[PATCH 046/131] drm/i915: Allow DMA pagetables to use highmem

Sat Aug 6 07:36:13 UTC 2016

As we never need to directly access the pages we allocate for scratch and
the pagetables, and always remap them into the GTT through the dma
remapper, we do not need to limit the allocations to lowmem i.e. we can
pass in the __GFP_HIGHMEM flag to the page allocation.

For backwards compatibility, e.g. certain old GPUs not liking highmem
for certain functions that may be accidentally mapped to the scratch
page by userspace, keep the GMCH probe as only allocating form DMA32.

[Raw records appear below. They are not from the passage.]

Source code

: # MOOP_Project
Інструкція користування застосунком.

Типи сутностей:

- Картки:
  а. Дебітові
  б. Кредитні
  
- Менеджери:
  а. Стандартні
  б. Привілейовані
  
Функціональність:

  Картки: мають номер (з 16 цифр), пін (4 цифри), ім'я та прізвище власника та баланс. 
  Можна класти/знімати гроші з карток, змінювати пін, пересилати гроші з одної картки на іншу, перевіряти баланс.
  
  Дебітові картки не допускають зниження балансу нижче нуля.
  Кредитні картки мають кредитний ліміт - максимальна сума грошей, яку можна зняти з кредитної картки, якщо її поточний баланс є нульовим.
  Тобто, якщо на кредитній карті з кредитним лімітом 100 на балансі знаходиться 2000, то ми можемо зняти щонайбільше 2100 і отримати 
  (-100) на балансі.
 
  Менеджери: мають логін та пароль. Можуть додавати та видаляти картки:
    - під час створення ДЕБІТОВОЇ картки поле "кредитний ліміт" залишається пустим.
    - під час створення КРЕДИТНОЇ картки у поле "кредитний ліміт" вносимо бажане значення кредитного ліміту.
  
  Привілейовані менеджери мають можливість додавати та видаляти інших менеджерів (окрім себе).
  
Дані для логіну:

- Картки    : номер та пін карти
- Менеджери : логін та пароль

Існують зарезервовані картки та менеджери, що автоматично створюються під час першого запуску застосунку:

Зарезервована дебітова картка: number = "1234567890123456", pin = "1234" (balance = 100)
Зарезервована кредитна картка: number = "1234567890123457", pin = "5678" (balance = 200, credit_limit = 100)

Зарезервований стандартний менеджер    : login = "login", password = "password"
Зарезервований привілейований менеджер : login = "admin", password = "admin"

Signed-off-by: Chris Wilson <chris at chris-wilson.co.uk>
---
 drivers/gpu/drm/i915/i915_drv.h         |  1 +
 drivers/gpu/drm/i915/i915_gem_gtt.c     | 18 ++++++++++++------
 drivers/gpu/drm/i915/i915_gem_request.c | 13 +++++++++----
 drivers/gpu/drm/i915/i915_gpu_error.c   |  4 +++-
 4 files changed, 25 insertions(+), 11 deletions(-)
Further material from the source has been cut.